Obviously you can decompress each independent block "L" directly. And since each "I" block isolates block dependency, basically compression ratio of "I,D,D,D" and "L" are same.
You may also need offset list for random access.

Kronuz · 2016-02-25T04:07:24Z

So it is not possible to start decompressing from a block that has a dependency? I have to have independent blocks every now and then and start decompressing from there?

t-mat · 2016-02-25T04:34:37Z

So it is not possible to start decompressing from a block that has a dependency?

Yes, you can't decompress a block which has a dependency. Dependency block always needs previous block's information (i.e. non-empty LZ4_stream_t).

I have to have independent blocks every now and then and start decompressing from there?

Yes, you can only start decompression (i.e. start (de)compression with empty LZ4_stream_t) from independent block.

Kronuz · 2016-02-25T04:45:46Z

Understood! Thank you @t-mat. I just thought there could be some other way. I found it difficult to find an example/explanation about this fact.
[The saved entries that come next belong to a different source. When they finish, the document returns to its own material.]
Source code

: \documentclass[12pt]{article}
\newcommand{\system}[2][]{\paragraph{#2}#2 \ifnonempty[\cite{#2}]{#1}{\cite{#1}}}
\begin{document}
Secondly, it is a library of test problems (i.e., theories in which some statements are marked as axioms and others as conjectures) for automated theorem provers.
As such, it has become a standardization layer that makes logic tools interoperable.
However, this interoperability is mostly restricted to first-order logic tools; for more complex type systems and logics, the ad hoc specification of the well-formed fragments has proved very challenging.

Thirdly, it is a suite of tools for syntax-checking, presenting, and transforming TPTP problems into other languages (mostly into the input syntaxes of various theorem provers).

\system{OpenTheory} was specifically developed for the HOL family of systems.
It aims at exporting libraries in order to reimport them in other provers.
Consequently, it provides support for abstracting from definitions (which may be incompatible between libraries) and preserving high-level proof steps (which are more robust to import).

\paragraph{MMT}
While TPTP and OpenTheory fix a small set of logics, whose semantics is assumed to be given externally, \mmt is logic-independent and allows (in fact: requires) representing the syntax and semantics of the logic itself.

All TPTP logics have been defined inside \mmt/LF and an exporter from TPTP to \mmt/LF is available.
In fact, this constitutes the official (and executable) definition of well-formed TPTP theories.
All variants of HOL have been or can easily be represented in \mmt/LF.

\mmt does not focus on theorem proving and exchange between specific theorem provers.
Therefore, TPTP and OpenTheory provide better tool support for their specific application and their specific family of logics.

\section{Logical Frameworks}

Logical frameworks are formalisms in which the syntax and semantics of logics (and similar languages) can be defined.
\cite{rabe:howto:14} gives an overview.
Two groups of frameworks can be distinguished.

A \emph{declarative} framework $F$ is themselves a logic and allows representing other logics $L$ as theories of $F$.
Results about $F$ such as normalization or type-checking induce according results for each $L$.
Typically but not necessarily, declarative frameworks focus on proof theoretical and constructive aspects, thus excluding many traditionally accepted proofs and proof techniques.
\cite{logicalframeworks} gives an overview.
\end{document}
Cyan4973 · 2016-02-25T12:02:15Z

If you want to access blocks randomly, you need to compress them independently.

An advanced way to access independent blocks and improve compression is to use a "shared dictionary". LZ4 does support it, although not in the frame format yet : one needs to work directly at block level (lz4.h).

The shared dictionary will only be useful if there are some "redundancies" between blocks (if they have the same kind of content). If blocks can have any type of content, no useful dictionary can be found.

Creating the shared dictionary can be a tough challenge. Fortunately, latest version of zstd offers a generic dictionary builder, using zstd --train command. The created dictionary file is compatible with lz4.

Kronuz · 2016-02-25T12:41:30Z

@t-mat, I'm working on a project for searching documents (somehow similar to eleasricsearch, but written in c++ and using xapian as the indexing engine). I do believe shared dictionary could make a difference, but I was wondering: are shared dictionaries created through an lz4 api? Is there an example somewhere? Also, what is the way that data structure for shared dictionaries work? As for writing atomicity it'd have to be append only preferably.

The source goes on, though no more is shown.